The committee was asked to consider whether proposed methods to attempt to reach participants lost to followup (through emergency contact information and Ontario health data) are reasonable. The consensus was that they are.

• Red: If you’re signing up for this, you’re necessarily agreeing to some giving up of your privacy. So this seems fair. 
• No other members expressed objections to this approach to participant followup. 

Participant staggering in stages 1, 2

One member sought to discuss another set of potential changes related to timeline. The member shared images showing potential collapse of some stages of the protocol in order to speed up the timeline. The committee discussed whether this format is reasonable and acceptable given potential risks to participants and in light of the overall goals of the HCV CHIM, and concluded that it is.

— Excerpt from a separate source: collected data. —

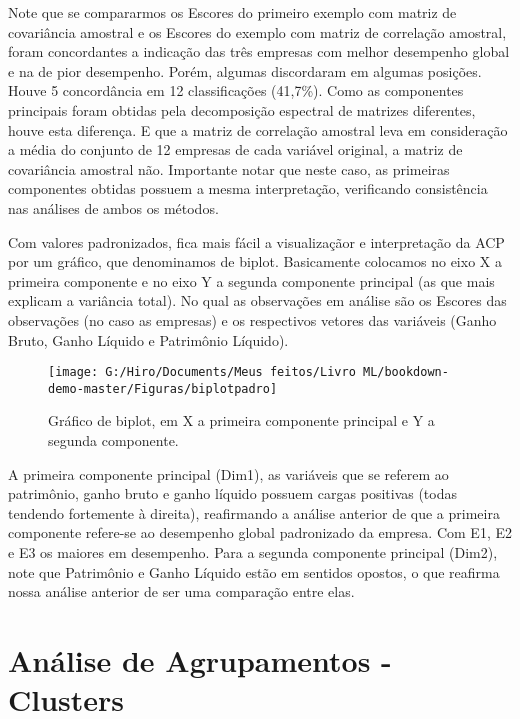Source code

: \documentclass[
]{book}
\begin{document}
Note que se compararmos os Escores do primeiro exemplo com matriz de covariância amostral e os Escores do exemplo com matriz de correlação amostral, foram concordantes a indicação das três empresas com melhor desempenho global e na de pior desempenho. Porém, algumas discordaram em algumas posições. Houve 5 concordância em 12 classificações (41,7\%). Como as componentes principais foram obtidas pela decomposição espectral de matrizes diferentes, houve esta diferença. E que a matriz de correlação amostral leva em consideração a média do conjunto de 12 empresas de cada variável original, a matriz de covariância amostral não. Importante notar que neste caso, as primeiras componentes obtidas possuem a mesma interpretação, verificando consistência nas análises de ambos os métodos.

Com valores padronizados, fica mais fácil a visualizaçãor e interpretação da ACP por um gráfico, que denominamos de biplot. Basicamente colocamos no eixo X a primeira componente e no eixo Y a segunda componente principal (as que mais explicam a variância total). No qual as observações em análise são os Escores das observações (no caso as empresas) e os respectivos vetores das variáveis (Ganho Bruto, Ganho Líquido e Patrimônio Líquido).

\begin{figure}

{\centering \texttt{[image: G:/Hiro/Documents/Meus feitos/Livro ML/bookdown-demo-master/Figuras/biplotpadro]} 

}

\caption{Gráfico de biplot, em X a primeira componente principal e Y a segunda componente.}\label{fig:biplotpadro}
\end{figure}



A primeira componente principal (Dim1), as variáveis que se referem ao patrimônio, ganho bruto e ganho líquido possuem cargas positivas (todas tendendo fortemente à direita), reafirmando a análise anterior de que a primeira componente refere-se ao desempenho global padronizado da empresa. Com E1, E2 e E3 os maiores em desempenho.
Para a segunda componente principal (Dim2), note que Patrimônio e Ganho Líquido estão em sentidos opostos, o que reafirma nossa análise anterior de ser uma comparação entre elas.

\hypertarget{anuxe1lise-de-agrupamentos---clusters}{%
\section{Análise de Agrupamentos - Clusters}\label{anuxe1lise-de-agrupamentos---clusters}}
\end{document}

• Red: Hep C is a well understood disease and with additional testing of the blood samples used to challenge people, it seems reasonable to use a shorter timeline. 
• Blue: I agree, and I think if anything it’s even more appropriate given the numerous other precautions in place and the much slower pace without a staggered approach. As long as these risks are explained clearly and participants undergo informed consent, I don’t think it’s a problem. 
• Orange: The staggered, simultaneous/parallel approaches are common in many scientific contexts and it seems quite reasonable here. Moreover, if problems are more likely to present themselves early on, waiting the whole time doesn’t seem necessary.

No other members expressed objections to the staggered approaches. 

Qualitative interview 

A parallel, interview-based substudy is planned for the HCV CHIM. The CAB was asked to weigh on on the timing and content of questions, but for lack of time, was unable to generate substantive discussion on these issues, which will be a focus of the next meeting.